Serving PyTorch Models Using TorchServe
A comprehensive tutorial to using TorchServe for model serving with PyTorch
Stane Aurelius, Data Scientist
Model serving has always been a crucial process in MLOps as it decides whether an AI product will be accessible to the user. Upon developing a model that can perform a certain task, the next step is to serve the model so that it is accessible through an API, hence enabling applications to incorporate AI into the system. This process also includes model monitoring and management, which gives the ability to ensure that the model can function properly and scale the model on demand.

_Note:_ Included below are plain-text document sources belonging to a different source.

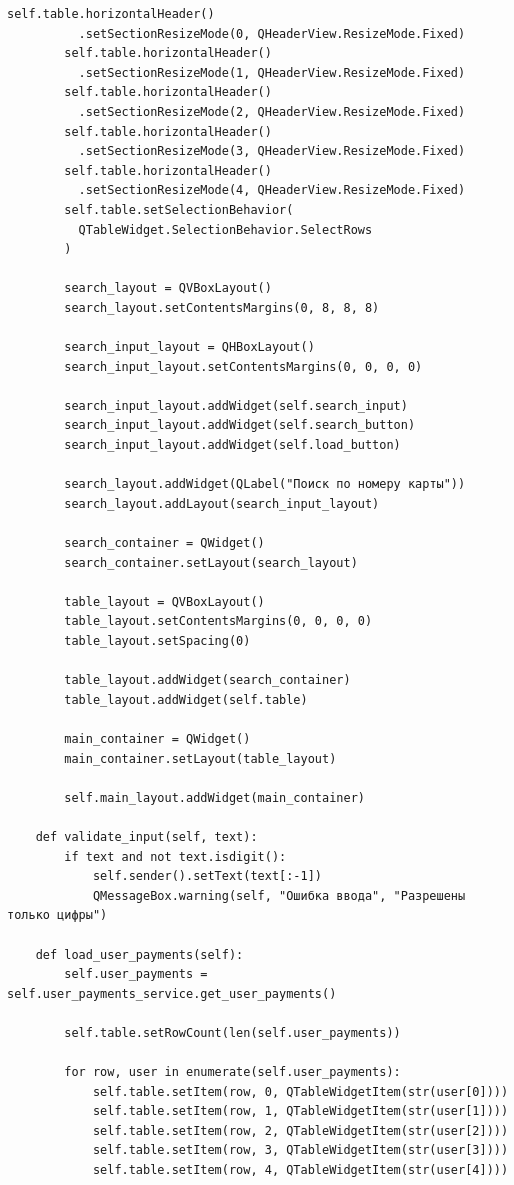 \documentclass[a4paper,14pt]{extarticle}
\begin{document}
\begin{Verbatim}[tabsize=4,fontsize=\small]
        self.table.horizontalHeader()
          .setSectionResizeMode(0, QHeaderView.ResizeMode.Fixed)
        self.table.horizontalHeader()
          .setSectionResizeMode(1, QHeaderView.ResizeMode.Fixed)
        self.table.horizontalHeader()
          .setSectionResizeMode(2, QHeaderView.ResizeMode.Fixed)
        self.table.horizontalHeader()
          .setSectionResizeMode(3, QHeaderView.ResizeMode.Fixed)
        self.table.horizontalHeader()
          .setSectionResizeMode(4, QHeaderView.ResizeMode.Fixed)
        self.table.setSelectionBehavior(
          QTableWidget.SelectionBehavior.SelectRows
        )

        search_layout = QVBoxLayout()
        search_layout.setContentsMargins(0, 8, 8, 8)

        search_input_layout = QHBoxLayout()
        search_input_layout.setContentsMargins(0, 0, 0, 0)

        search_input_layout.addWidget(self.search_input)
        search_input_layout.addWidget(self.search_button)
        search_input_layout.addWidget(self.load_button)

        search_layout.addWidget(QLabel("Поиск по номеру карты"))
        search_layout.addLayout(search_input_layout)

        search_container = QWidget()
        search_container.setLayout(search_layout)

        table_layout = QVBoxLayout()
        table_layout.setContentsMargins(0, 0, 0, 0)
        table_layout.setSpacing(0)

        table_layout.addWidget(search_container)
        table_layout.addWidget(self.table)

        main_container = QWidget()
        main_container.setLayout(table_layout)

        self.main_layout.addWidget(main_container)

    def validate_input(self, text):
        if text and not text.isdigit():
            self.sender().setText(text[:-1])
            QMessageBox.warning(self, "Ошибка ввода", "Разрешены только цифры")

    def load_user_payments(self):
        self.user_payments = self.user_payments_service.get_user_payments()

        self.table.setRowCount(len(self.user_payments))

        for row, user in enumerate(self.user_payments):
            self.table.setItem(row, 0, QTableWidgetItem(str(user[0])))
            self.table.setItem(row, 1, QTableWidgetItem(str(user[1])))
            self.table.setItem(row, 2, QTableWidgetItem(str(user[2])))
            self.table.setItem(row, 3, QTableWidgetItem(str(user[3])))
            self.table.setItem(row, 4, QTableWidgetItem(str(user[4])))


\end{Verbatim}
\end{document}

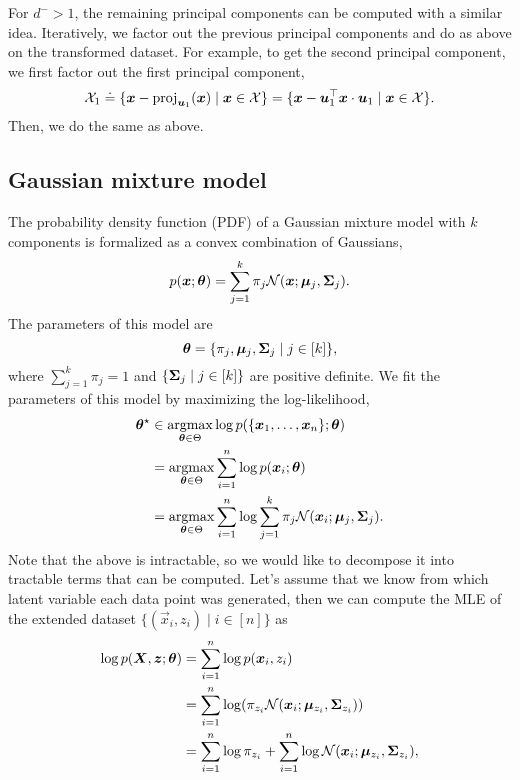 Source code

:For $d^- > 1$, the remaining principal components can be computed with a similar idea. Iteratively,
we factor out the previous principal components and do as above on the transformed dataset. For
example, to get the second principal component, we first factor out the first principal component, \[
    \mathcal{X}_1 \doteq \{ \bm{x} - \mathrm{proj}_{\bm{u}_1}(\bm{x}) \mid \bm{x} \in \mathcal{X} \} = \{ \bm{x} - \bm{u}_1^\top \bm{x} \cdot \bm{u}_1 \mid \bm{x} \in \mathcal{X} \} .
\]
Then, we do the same as above.

\subsection{Gaussian mixture model}

The probability density function (PDF) of a Gaussian mixture model with $k$ components is
formalized as a convex combination of Gaussians, \[
    p(\bm{x}; \bm{\theta}) = \sum_{j=1}^{k} \pi_j \mathcal{N}(\bm{x}; \bm{\mu}_j, \bm{\Sigma}_j).
\]
The parameters of this model are \[
    \bm{\theta} = \{ \pi_j, \bm{\mu}_j, \bm{\Sigma}_j \mid j \in [k] \},
\]
where $\sum_{j=1}^{k} \pi_j = 1$ and $\{ \bm{\Sigma}_j \mid j \in [k] \}$ are positive definite.
We fit the parameters of this model by maximizing the log-likelihood,
\begin{align*}
    \bm{\theta}^\star & \in \operatorname*{argmax}_{\bm{\theta} \in \Theta} \log p(\{ \bm{x}_1, \ldots, \bm{x}_n \}; \bm{\theta})                                    \\
                       & = \operatorname*{argmax}_{\bm{\theta} \in \Theta} \sum_{i=1}^{n} \log p(\bm{x}_i; \bm{\theta})                                                \\
                       & = \operatorname*{argmax}_{\bm{\theta} \in \Theta} \sum_{i=1}^{n} \log \sum_{j=1}^{k} \pi_j \mathcal{N}(\bm{x}_i; \bm{\mu}_j, \bm{\Sigma}_j).
\end{align*}
Note that the above is intractable, so we would like to decompose it into tractable terms that can be
computed. Let's assume that we know from which latent variable each data point was generated, then we
can compute the MLE of the extended dataset $\{ (\vec{x}_i, z_i) \mid i \in [n] \}$ as
\begin{align*}
    \log p(\mat{X}, \vec{z}; \vec{\theta}) & = \sum_{i=1}^{n} \log p(\vec{x}_i, z_i)                                                                            \\
                                           & = \sum_{i=1}^{n} \log \lft( \pi_{z_i} \mathcal{N}(\vec{x}_i; \vec{\mu}_{z_i}, \mat{\Sigma}_{z_i}) \rgt)            \\
                                           & = \sum_{i=1}^{n} \log \pi_{z_i} + \sum_{i=1}^{n} \log \mathcal{N}(\vec{x}_i; \vec{\mu}_{z_i}, \mat{\Sigma}_{z_i}),
\end{align*}
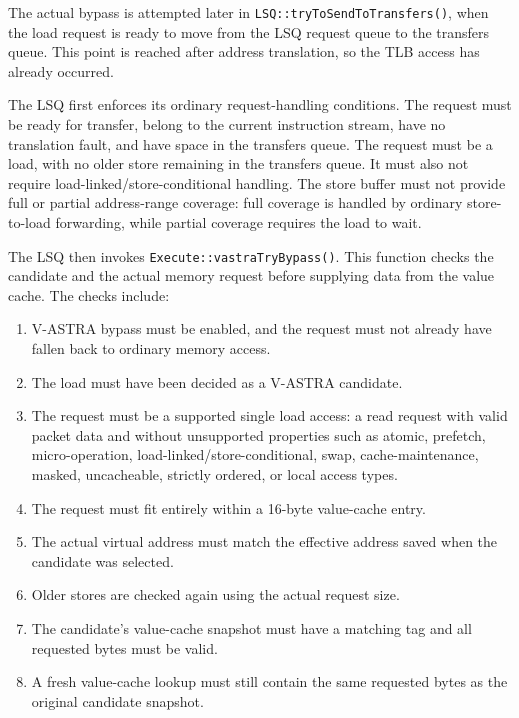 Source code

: The actual bypass is attempted later in
\texttt{LSQ::tryToSendToTransfers()}, when the load request
is ready to move from the LSQ request queue to the transfers
queue. This point is reached after address translation, so
the TLB access has already occurred.

The LSQ first enforces its ordinary request-handling conditions.
The request must be ready for transfer, belong to the current
instruction stream, have no translation fault, and have space
in the transfers queue. The request must be a load, with no
older store remaining in the transfers queue. It must also
not require load-linked/store-conditional handling. The store
buffer must not provide full or partial address-range coverage:
full coverage is handled by ordinary store-to-load forwarding,
while partial coverage requires the load to wait.

The LSQ then invokes \texttt{Execute::vastraTryBypass()}.
This function checks the candidate and the actual memory
request before supplying data from the value cache. The checks include:

\begin{enumerate}
    \item V-ASTRA bypass must be enabled, and the request
    must not already have fallen back to ordinary memory access.

    \item The load must have been decided as a V-ASTRA
    candidate.

    \item The request must be a supported single load access:
    a read request with valid packet data and without unsupported
    properties such as atomic, prefetch, micro-operation,
    load-linked/store-conditional, swap, cache-maintenance, masked,
    uncacheable, strictly ordered, or local access types.

    \item The request must fit entirely within a 16-byte
    value-cache entry.

    \item The actual virtual address must match the effective
    address saved when the candidate was selected.

    \item Older stores are checked again using the actual
    request size.

    \item The candidate's value-cache snapshot must have a matching
    tag and all requested bytes must be valid.

    \item A fresh value-cache lookup must still contain the same
    requested bytes as the original candidate snapshot.
\end{enumerate}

Various tools have been built as a solution to serve models. One of the most popular ones is TorchServe, which allows users to easily serve their PyTorch models within few simple steps:
- Develop and export PyTorch model
- Create a model handler and other additional files for the model
- Generate model archive
- Serve the model using TorchServe
- Monitor and manage the model
Don’t worry if some of the terms does not make any sense to you yet. This article will explain every step in detail, including all the additional files you need to personally create based on your pipeline. To better demonstrate the process, this article will be using a pre-trained model designed for sentiment analysis task obtained from Hugging Face. This article will cover sufficient materials for deploying your PyTorch model, but will not dive into the advanced features of TorchServe.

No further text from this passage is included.